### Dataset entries
((

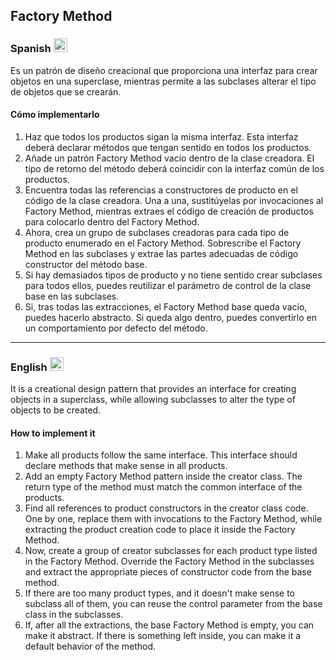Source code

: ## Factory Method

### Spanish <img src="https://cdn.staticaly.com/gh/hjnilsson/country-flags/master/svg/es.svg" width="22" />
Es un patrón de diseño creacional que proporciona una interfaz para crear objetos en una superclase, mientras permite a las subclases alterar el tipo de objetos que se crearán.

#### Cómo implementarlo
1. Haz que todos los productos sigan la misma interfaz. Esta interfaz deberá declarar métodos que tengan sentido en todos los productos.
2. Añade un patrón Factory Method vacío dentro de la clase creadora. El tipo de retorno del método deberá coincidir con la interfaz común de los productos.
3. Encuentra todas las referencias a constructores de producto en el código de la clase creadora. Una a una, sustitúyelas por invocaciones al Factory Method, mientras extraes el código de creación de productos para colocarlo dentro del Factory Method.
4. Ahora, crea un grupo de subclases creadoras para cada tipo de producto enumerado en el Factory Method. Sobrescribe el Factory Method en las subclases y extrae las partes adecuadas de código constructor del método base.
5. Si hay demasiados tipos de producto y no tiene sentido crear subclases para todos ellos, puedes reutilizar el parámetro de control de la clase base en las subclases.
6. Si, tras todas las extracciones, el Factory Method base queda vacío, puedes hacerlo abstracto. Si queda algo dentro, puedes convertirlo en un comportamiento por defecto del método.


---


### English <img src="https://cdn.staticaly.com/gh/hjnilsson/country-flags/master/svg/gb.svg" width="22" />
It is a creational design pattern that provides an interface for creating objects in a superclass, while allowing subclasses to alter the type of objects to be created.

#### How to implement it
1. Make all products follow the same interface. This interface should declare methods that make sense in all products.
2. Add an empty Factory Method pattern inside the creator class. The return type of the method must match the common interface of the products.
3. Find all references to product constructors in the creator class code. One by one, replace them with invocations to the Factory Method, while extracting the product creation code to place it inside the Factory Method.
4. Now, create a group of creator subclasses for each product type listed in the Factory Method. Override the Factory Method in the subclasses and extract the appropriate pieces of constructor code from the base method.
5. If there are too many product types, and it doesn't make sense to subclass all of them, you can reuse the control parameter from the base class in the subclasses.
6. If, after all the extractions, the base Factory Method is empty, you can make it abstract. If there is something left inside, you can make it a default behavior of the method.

))
((

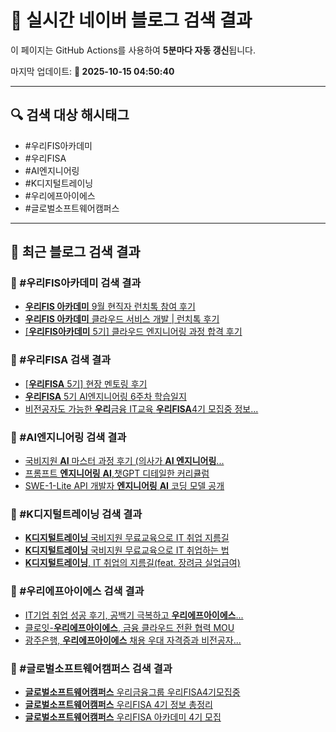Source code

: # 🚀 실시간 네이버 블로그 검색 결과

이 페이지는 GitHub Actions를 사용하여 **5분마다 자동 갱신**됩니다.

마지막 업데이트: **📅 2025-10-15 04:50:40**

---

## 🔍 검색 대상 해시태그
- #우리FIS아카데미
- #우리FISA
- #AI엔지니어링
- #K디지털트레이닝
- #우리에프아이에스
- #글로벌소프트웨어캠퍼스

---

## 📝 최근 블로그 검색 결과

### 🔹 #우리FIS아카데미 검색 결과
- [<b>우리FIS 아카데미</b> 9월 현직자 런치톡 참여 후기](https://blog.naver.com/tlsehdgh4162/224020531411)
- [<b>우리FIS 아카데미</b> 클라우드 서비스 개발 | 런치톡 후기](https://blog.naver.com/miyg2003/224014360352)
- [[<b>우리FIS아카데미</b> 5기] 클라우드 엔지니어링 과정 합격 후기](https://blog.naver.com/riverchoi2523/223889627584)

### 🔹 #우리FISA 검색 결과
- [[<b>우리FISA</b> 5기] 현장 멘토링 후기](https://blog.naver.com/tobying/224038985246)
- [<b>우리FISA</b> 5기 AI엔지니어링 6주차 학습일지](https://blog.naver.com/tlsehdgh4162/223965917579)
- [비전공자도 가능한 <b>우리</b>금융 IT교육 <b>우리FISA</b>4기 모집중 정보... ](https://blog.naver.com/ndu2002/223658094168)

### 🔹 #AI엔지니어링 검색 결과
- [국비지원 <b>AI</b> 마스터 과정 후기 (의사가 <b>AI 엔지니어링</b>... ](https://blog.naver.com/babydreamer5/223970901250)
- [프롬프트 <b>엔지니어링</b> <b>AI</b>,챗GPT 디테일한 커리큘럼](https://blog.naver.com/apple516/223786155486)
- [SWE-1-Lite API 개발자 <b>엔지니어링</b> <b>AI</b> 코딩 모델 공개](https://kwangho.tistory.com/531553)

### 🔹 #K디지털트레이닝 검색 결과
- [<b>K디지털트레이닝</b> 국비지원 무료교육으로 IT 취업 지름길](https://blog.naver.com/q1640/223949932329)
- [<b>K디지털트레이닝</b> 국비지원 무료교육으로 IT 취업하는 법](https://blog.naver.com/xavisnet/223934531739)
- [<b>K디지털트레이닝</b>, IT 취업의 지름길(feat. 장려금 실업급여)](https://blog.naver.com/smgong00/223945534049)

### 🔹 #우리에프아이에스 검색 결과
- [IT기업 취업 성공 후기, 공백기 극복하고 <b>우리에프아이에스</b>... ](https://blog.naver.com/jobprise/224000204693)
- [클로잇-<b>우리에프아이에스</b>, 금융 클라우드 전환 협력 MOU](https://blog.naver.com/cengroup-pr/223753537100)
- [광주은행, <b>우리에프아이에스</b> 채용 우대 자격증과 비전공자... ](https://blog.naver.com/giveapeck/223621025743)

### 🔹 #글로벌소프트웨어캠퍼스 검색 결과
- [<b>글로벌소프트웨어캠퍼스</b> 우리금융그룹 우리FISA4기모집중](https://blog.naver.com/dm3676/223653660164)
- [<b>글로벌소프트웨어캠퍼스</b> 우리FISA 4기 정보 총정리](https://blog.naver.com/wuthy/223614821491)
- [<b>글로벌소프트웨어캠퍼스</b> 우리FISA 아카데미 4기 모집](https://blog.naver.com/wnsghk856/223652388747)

))

### Exercise
Using the entries above, give again exactly the lines from the line holding "- #K디지털트레이닝" through the line holding "- [<b>K디지털트레이닝</b>, IT". Include both end lines and nothing else.

### Solution to this problem
- #K디지털트레이닝
- #우리에프아이에스
- #글로벌소프트웨어캠퍼스

---

## 📝 최근 블로그 검색 결과

### 🔹 #우리FIS아카데미 검색 결과
- [<b>우리FIS 아카데미</b> 9월 현직자 런치톡 참여 후기](https://blog.naver.com/tlsehdgh4162/224020531411)
- [<b>우리FIS 아카데미</b> 클라우드 서비스 개발 | 런치톡 후기](https://blog.naver.com/miyg2003/224014360352)
- [[<b>우리FIS아카데미</b> 5기] 클라우드 엔지니어링 과정 합격 후기](https://blog.naver.com/riverchoi2523/223889627584)

### 🔹 #우리FISA 검색 결과
- [[<b>우리FISA</b> 5기] 현장 멘토링 후기](https://blog.naver.com/tobying/224038985246)
- [<b>우리FISA</b> 5기 AI엔지니어링 6주차 학습일지](https://blog.naver.com/tlsehdgh4162/223965917579)
- [비전공자도 가능한 <b>우리</b>금융 IT교육 <b>우리FISA</b>4기 모집중 정보... ](https://blog.naver.com/ndu2002/223658094168)

### 🔹 #AI엔지니어링 검색 결과
- [국비지원 <b>AI</b> 마스터 과정 후기 (의사가 <b>AI 엔지니어링</b>... ](https://blog.naver.com/babydreamer5/223970901250)
- [프롬프트 <b>엔지니어링</b> <b>AI</b>,챗GPT 디테일한 커리큘럼](https://blog.naver.com/apple516/223786155486)
- [SWE-1-Lite API 개발자 <b>엔지니어링</b> <b>AI</b> 코딩 모델 공개](https://kwangho.tistory.com/531553)

### 🔹 #K디지털트레이닝 검색 결과
- [<b>K디지털트레이닝</b> 국비지원 무료교육으로 IT 취업 지름길](https://blog.naver.com/q1640/223949932329)
- [<b>K디지털트레이닝</b> 국비지원 무료교육으로 IT 취업하는 법](https://blog.naver.com/xavisnet/223934531739)
- [<b>K디지털트레이닝</b>, IT 취업의 지름길(feat. 장려금 실업급여)](https://blog.naver.com/smgong00/223945534049)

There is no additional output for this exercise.